How Expecting Parents Can Prepare Their Finances
The birth of a child is an exciting and life-changing time for couples. Your priorities will undoubtedly change when you bring a son or daughter into the world. While having a child can be rewarding, it can also be costly. That’s why it’s important to plan ahead so that you aren’t blindsided by the costs of raising a child. Here are some ways expecting parents can prepare their finances for a new child.
Adjust Your Budget
First and foremost, you’ll want to adjust your budget. Run some numbers ahead of time and see how your new bundle of joy will affect your budget. To meet your financial goals like homeownership and retirement, you’ll want to keep saving. (And start saving in the case of RESPs, which we’ll talk about next.) So, look for ways to cut back on spending to keep saving when your child is born.

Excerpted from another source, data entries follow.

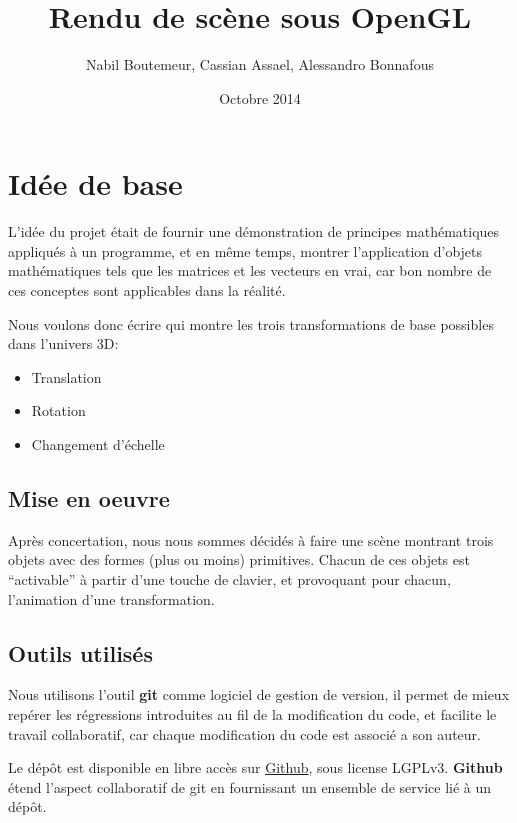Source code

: \documentclass[11pt, a4paper, titlepage]{article}
\begin{document}
\title{Rendu de scène sous OpenGL}
\author{Nabil Boutemeur, Cassian Assael, Alessandro Bonnafous}
\date{Octobre 2014}
\maketitle

\tableofcontents
\pagebreak

\section{Idée de base}
L'idée du projet était de fournir une démonstration de principes mathématiques appliqués
à un programme, et en même temps, montrer l'application d'objets mathématiques tels que les
matrices et les vecteurs en vrai, car bon nombre de ces conceptes sont applicables dans la réalité.

Nous voulons donc écrire qui montre les trois transformations de base possibles dans l'univers 3D:
\begin{itemize}
\item Translation
\item Rotation
\item Changement d'échelle
\end{itemize}
\subsection{Mise en oeuvre}

Après concertation, nous nous sommes décidés à faire une scène montrant trois objets avec des formes (plus ou moins) primitives.
Chacun de ces objets est ``activable'' à partir d'une touche de clavier, et provoquant pour chacun, l'animation d'une transformation.
\pagebreak

\subsection{Outils utilisés}

Nous utilisons l'outil \textbf{git} comme logiciel de gestion de version, il permet de mieux repérer les régressions introduites au fil
de la modification du code, et facilite le travail collaboratif, car chaque modification du code est associé a son auteur.

Le dépôt est disponible en libre accès sur \href{https://github.com/nbouteme/OpenGL-Demo}{{\color{blue}Github}}, sous license LGPLv3.
\textbf{Github} étend l'aspect collaboratif de git en fournissant un ensemble de service lié à un dépôt.
\end{document}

Get a Head Start on Your Child’s RESP
An RESP may not be top of mind when your child is born, but it should be. You can start contributing to your child’s RESP in the year they are born and the years that follow. By contributing $2,500 per year, you’ll maximize the gains and accumulate the most amount of money to help cover the rising cost of post-secondary education.

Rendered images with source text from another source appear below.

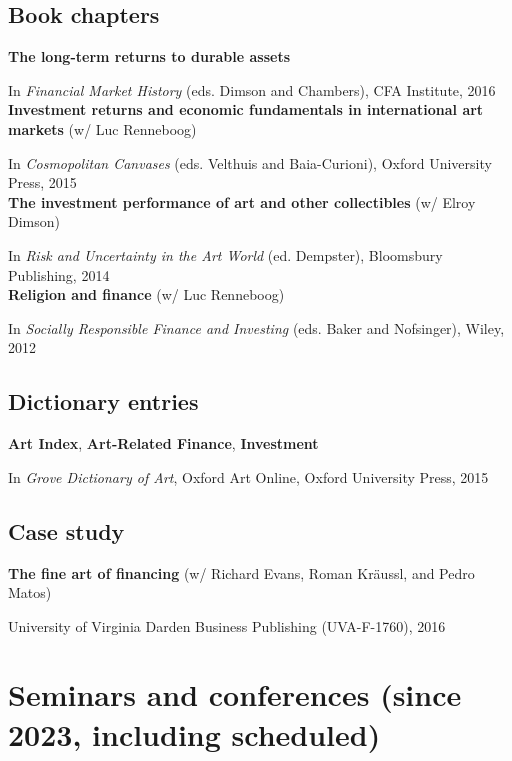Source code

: \documentclass[a4paper]{article}
\begin{document}
\subsection*{Book chapters}

\textbf{The long-term returns to durable assets} 

In \textit{Financial Market History} (eds. Dimson and Chambers), CFA Institute, 2016\\

\textbf{Investment returns and economic fundamentals in international art markets} (w/ Luc Renneboog)

In \textit{Cosmopolitan Canvases} (eds. Velthuis and Baia-Curioni), Oxford University Press, 2015\\

\textbf{The investment performance of art and other collectibles} (w/ Elroy Dimson)

In \textit{Risk and Uncertainty in the Art World} (ed. Dempster), Bloomsbury Publishing, 2014\\

\textbf{Religion and finance} (w/ Luc Renneboog)

In \textit{Socially Responsible Finance and Investing} (eds.
Baker and Nofsinger), Wiley, 2012

\subsection*{Dictionary entries}

\textbf{Art Index}, \textbf{Art-Related Finance}, \textbf{Investment}

In \textit{Grove Dictionary of Art}, Oxford Art Online, Oxford University Press, 2015

\subsection*{Case study}

\textbf{The fine art of financing} (w/ Richard Evans, Roman Kr\"aussl, and Pedro Matos)

University of Virginia Darden Business Publishing (UVA-F-1760), 2016



\section*{Seminars and conferences \normalsize{(since 2023, including scheduled)}}
\end{document}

But not everyone can afford to contribute to an RESP right off the bat. Early years in your child’s life are precious but can also be expensive. If you don’t anticipate having enough money to contribute, why not ask family and friends for money to contribute towards your child’s RESP as a gift and get a head start? By getting in the habit of maximizing your child’s education, your child will be well on their way to a fully paid-for post-secondary education.

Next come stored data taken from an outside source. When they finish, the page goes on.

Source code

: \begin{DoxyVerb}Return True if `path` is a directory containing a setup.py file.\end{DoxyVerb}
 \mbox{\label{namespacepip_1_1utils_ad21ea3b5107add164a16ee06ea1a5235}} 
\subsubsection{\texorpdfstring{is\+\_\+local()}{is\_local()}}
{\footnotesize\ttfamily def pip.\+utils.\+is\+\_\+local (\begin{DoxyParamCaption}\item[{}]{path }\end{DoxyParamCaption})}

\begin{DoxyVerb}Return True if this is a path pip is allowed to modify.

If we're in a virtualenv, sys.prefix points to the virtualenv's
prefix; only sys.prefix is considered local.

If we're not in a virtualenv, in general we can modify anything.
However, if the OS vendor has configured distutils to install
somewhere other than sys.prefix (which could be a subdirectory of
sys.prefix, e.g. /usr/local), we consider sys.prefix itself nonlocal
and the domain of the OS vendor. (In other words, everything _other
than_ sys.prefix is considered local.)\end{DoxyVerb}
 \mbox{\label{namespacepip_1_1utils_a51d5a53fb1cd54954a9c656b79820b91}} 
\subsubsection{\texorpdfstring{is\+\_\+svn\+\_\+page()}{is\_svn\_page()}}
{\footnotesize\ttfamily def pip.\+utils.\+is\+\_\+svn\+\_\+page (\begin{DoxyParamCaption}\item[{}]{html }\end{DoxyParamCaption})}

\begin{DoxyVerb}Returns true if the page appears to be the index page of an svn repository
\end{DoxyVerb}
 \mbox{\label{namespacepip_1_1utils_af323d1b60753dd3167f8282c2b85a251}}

Review Your Family’s Insurance Needs
A major life event like the birth of a child is the perfect time to assess your insurance needs. Start by taking the time to review the insurance you already have. If you work for an employer, you likely have life and disability insurance, but is it enough? What if something were to happen to your partner or you, or both? Would your child be financially taken care of? Let’s be frank – life insurance isn’t the easiest thing to understand, so it might be wise to get a second opinion from an independent insurance broker to see if you would be wise to purchase more protection.
Look at Your Family’s Housing Needs
Also, consider your family’s housing situation. Do you have enough room? If not, you’ll want to plan for moving to a bigger property. That’s when it makes sense to speak with a trusted mortgage broker.
If your partner or you are planning to go on maternity or paternity leave, you might want to consider moving to a new property beforehand, as some lenders won’t count your full salary while away from work. By working with a mortgage broker who knows his stuff, he can help find the lender that works with your financial situation.
Update Your Will
The vast majority of Canadians know that they need a will, yet only about half of us have one. Life is full of surprises. You could get a job promotion, decide to travel the world or suddenly pass away. You never know. If it’s the last one, you’ll want to make sure your loved ones, especially your new child, is financially taken care of. Besides life insurance, the best way to do that is a will. Make an appointment with a lawyer to draft a will when your child is on the way.